Unsachlichkeit der Verpflichtung zur Entrichtung der höheren Gebühr für den Gesamtwert; Hinweis auf die Vorjudikatur

Spruch

1. Die Wortfolge "Bauaufträge ....... 3.600 Euro" im § 1 Abs 1 lite der Verordnung der Vorarlberger Landesregierung über das Ausmaß der Verwaltungsabgaben und über die Art der Einhebung der Verwaltungsabgabe in Vergabenachprüfungsverfahren, LGBl. Nr. 4/2003, wird als gesetzwidrig aufgehoben.

2. Die Vorarlberger Landesregierung ist zur unverzüglichen Kundmachung der Aufhebung im Landesgesetzblatt verpflichtet.

Begründung

Entscheidungsgründe:

I. 1. Beim Unabhängigen Verwaltungssenat des Landes Vorarlberg (im Folgenden: UVS) stellte ein übergangener Bieter einen Antrag auf Nichtigerklärung von Vergabeentscheidungen der Dornbirner Messe GmbH sowie einen Eventualantrag auf Feststellung von Rechtsverstößen betreffend einen Bauauftrag.

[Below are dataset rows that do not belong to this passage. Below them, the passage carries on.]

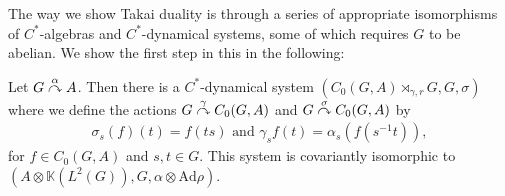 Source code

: The way we show Takai duality is through a series of appropriate isomorphisms of $C^*$-algebras and $C^*$-dynamical systems, some of which requires $G$ to be abelian. We show the first step in this in the following:
\begin{theorem}
Let $G \stackrel{\alpha}{\curvearrowright} A$. Then there is a $C^*$-dynamical system $(C_0(G,A) \rtimes_{\gamma,r} G , G, \sigma )$ where we define the actions $G \stackrel{\gamma}{\curvearrowright} C_0(G,A)$ and $G \stackrel{\sigma}{\curvearrowright} C_0(G,A)$ by
\begin{align*}
	\sigma_s (f)(t) = f(ts) \text{ and } \gamma_s f(t) = \alpha_s(f(s^{-1}t)),
\end{align*}
for $f \in C_0(G,A)$ and $s,t \in G$. This system is covariantly isomorphic to $(A \otimes \mathbb{K}(L^2(G)), G , \alpha \otimes \mathrm{Ad} \rho)$.
\label{takai:compactiso}
\end{theorem}
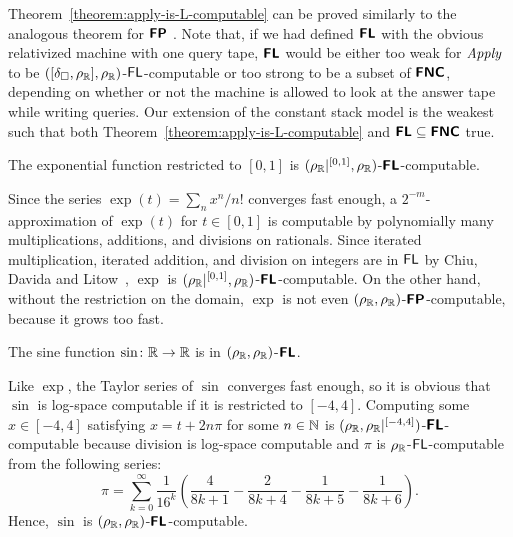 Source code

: \documentclass[envcountsame,orivec,oribibl]{llncs}
\begin{document}
Theorem~\ref{theorem:apply-is-L-computable} can be proved 
similarly to the analogous theorem for $\text{\bfseries \sffamily \upshape FP}$ 
\cite{kawamura11:_funct_space_repres_and_polyn_time_comput}. 
Note that, 
if we had defined $\text{\bfseries \sffamily \upshape FL}$ with the obvious relativized machine with one query tape,
$\text{\bfseries \sffamily \upshape FL}$ would be either too weak 
for $\mathit{Apply}$ to be $([\delta _\square,\rho _\mathbb R], \rho _\mathbb R)$-$\mathsf{FL}$-computable or
too strong to be a subset of $\text{\bfseries \sffamily \upshape FNC}$,
depending on whether or not the machine is allowed to look at the answer tape while writing queries.
Our extension of the constant stack model is the weakest
such that both Theorem~\ref{theorem:apply-is-L-computable} and 
$\text{\bfseries \sffamily \upshape FL} \subseteq \text{\bfseries \sffamily \upshape FNC}$ true.


\begin{lemma}
 The exponential function restricted to $[0,1]$
 is $(\rho _\mathbb R|^{[0,1]}, \rho _\mathbb R)$-$\text{\bfseries \sffamily \upshape FL}$-computable.
\end{lemma}
Since the series $\exp(t) = \sum_n x^n / n!$ converges fast enough,
a $2^{-m}$-approximation of $\exp(t)$ for $t \in [0,1]$ is computable 
by polynomially many multiplications, additions, and divisions on rationals.
Since iterated multiplication, iterated addition, and division on integers
are in $\mathsf{FL}$ by Chiu, Davida and Litow~\cite{chiu2001division},
$\exp$ is $(\rho _\mathbb R|^{[0,1]}, \rho _\mathbb R)$-$\text{\bfseries \sffamily \upshape FL}$-computable.
On the other hand, without the restriction on the domain, $\exp$ is not 
even $(\rho _\mathbb R, \rho _\mathbb R)$-$\text{\bfseries \sffamily \upshape FP}$-computable, 
because it grows too fast. 

\begin{lemma}
  The sine function $\sin \colon \mathbb R \to \mathbb R$ is
 in $(\rho _\mathbb R, \rho _\mathbb R)$-$\text{\bfseries \sffamily \upshape FL}$.
\end{lemma}
Like $\exp$, the Taylor series of $\sin$ converges fast enough,
so it is obvious that $\sin$ is log-space computable if it is restricted to $[-4, 4]$.
Computing some $x \in [-4, 4]$ satisfying $x = t + 2n\pi$ for 
some $n \in \mathbb N$ is
$(\rho _\mathbb R, \rho _\mathbb R|^{[-4,4]})$-$\text{\bfseries \sffamily \upshape FL}$-computable because division is log-space computable and $\pi$ is $\rho _\mathbb R$-$\mathsf{FL}$-computable from the following series:
\begin{equation}
 \pi = \sum_{k=0}^\infty \frac{1}{16^k} 
  \left( \frac{4}{8k+1} - \frac{2}{8k+4} - \frac{1}{8k+5} - \frac{1}{8k+6} \right).
\end{equation}
Hence, $\sin$ is $(\rho _\mathbb R, \rho _\mathbb R)$-$\text{\bfseries \sffamily \upshape FL}$-computable.
\end{document}
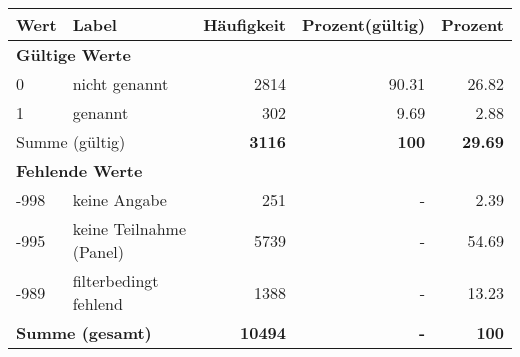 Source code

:      \begin{longtable}{lXrrr}
     \toprule
     \textbf{Wert} & \textbf{Label} & \textbf{Häufigkeit} & \textbf{Prozent(gültig)} & \textbf{Prozent} \\
     \endhead
     \midrule
     \multicolumn{5}{l}{\textbf{Gültige Werte}}\\

     0 &
     \multicolumn{1}{X}{ nicht genannt   } &


       \num{2814} &
       \num[round-mode=places,round-precision=2]{90.31} &
         \num[round-mode=places,round-precision=2]{26.82} \\

     1 &
     \multicolumn{1}{X}{ genannt   } &


       \num{302} &
       \num[round-mode=places,round-precision=2]{9.69} &
         \num[round-mode=places,round-precision=2]{2.88} \\
     \midrule
     \multicolumn{2}{l}{Summe (gültig)} &
       \textbf{\num{3116}} &
     \textbf{\num{100}} &
       \textbf{\num[round-mode=places,round-precision=2]{29.69}} \\
     \multicolumn{5}{l}{\textbf{Fehlende Werte}}\\
       -998 &
       keine Angabe &
         \num{251} &
        - &
         \num[round-mode=places,round-precision=2]{2.39} \\
       -995 &
       keine Teilnahme (Panel) &
         \num{5739} &
        - &
         \num[round-mode=places,round-precision=2]{54.69} \\
       -989 &
       filterbedingt fehlend &
         \num{1388} &
        - &
         \num[round-mode=places,round-precision=2]{13.23} \\
     \midrule
     \multicolumn{2}{l}{\textbf{Summe (gesamt)}} &
          \textbf{\num{10494}} &
        \textbf{-} &
        \textbf{\num{100}} \\
     \bottomrule
     \end{longtable}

Mit Erkenntnis des UVS vom wurden diese sowie Anträge des Auftraggebers zurückgewiesen.

Aus diesem Anlass stellt der UVS den Antrag, die im Spruch ersichtliche Wortfolge in § 1 Abs 1 lite der Verordnung der Vorarlberger Landesregierung über das Ausmaß der Verwaltungsabgaben und über die Art der Einhebung der Verwaltungsabgaben in Vergabenachprüfungsverfahren (Verwaltungsabgabenverordnung für Vergabenachprüfungsverfahren), LGBl. Nr. 4/2003 (im Folgenden: VerwaltungsabgabenVO), als gesetzwidrig aufzuheben.

2. Zur Präjudizialität der angefochtenen Wortfolge führt der UVS aus, dass für einen Bescheid, der auf Grund eines Nachprüfungs- oder Feststellungsantrages ergeht, der jeweilige Antragsteller eine Verwaltungsabgabe gemäß § 18 Abs 1 des Vorarlberger Landesgesetzes über die Nachprüfung der Vergabe von Aufträgen (Vergabenachprüfungsgesetz), LGBl. Nr. 1/2003 (im Folgenden: VergNPG), zu entrichten habe. Mit Zurückweisung der Anträge im Anlassverfahren sei ein solcher Bescheid ergangen; der Ausspruch über die vom Antragsteller zu entrichtenden Verwaltungsabgaben sei einer gesonderten Entscheidung vorbehalten worden.

Dann führt der UVS aus:

"Der Oberschwellenbereich iSd BVergG 2002 liegt bei Bauaufträgen nach dessen § 9 Abs 1 Z 3 vor, wenn der geschätzte Auftragswert ohne Umsatzsteuer mindestens 5 923 000 Euro beträgt. Der geschätzte Auftragswert des gegenständlichen (gesamten) Bauauftrages beträgt 15 808 000 Euro. Da es sich im vorliegenden Fall somit um einen Bauauftrag im Oberschwellenbereich handeln würde, hätte der Verwaltungssenat ua die angefochtene Wortfolge des § 1 Abs 1 lite der Verwaltungsabgabenverordnung für Vergabenachprüfungsverfahren anzuwenden.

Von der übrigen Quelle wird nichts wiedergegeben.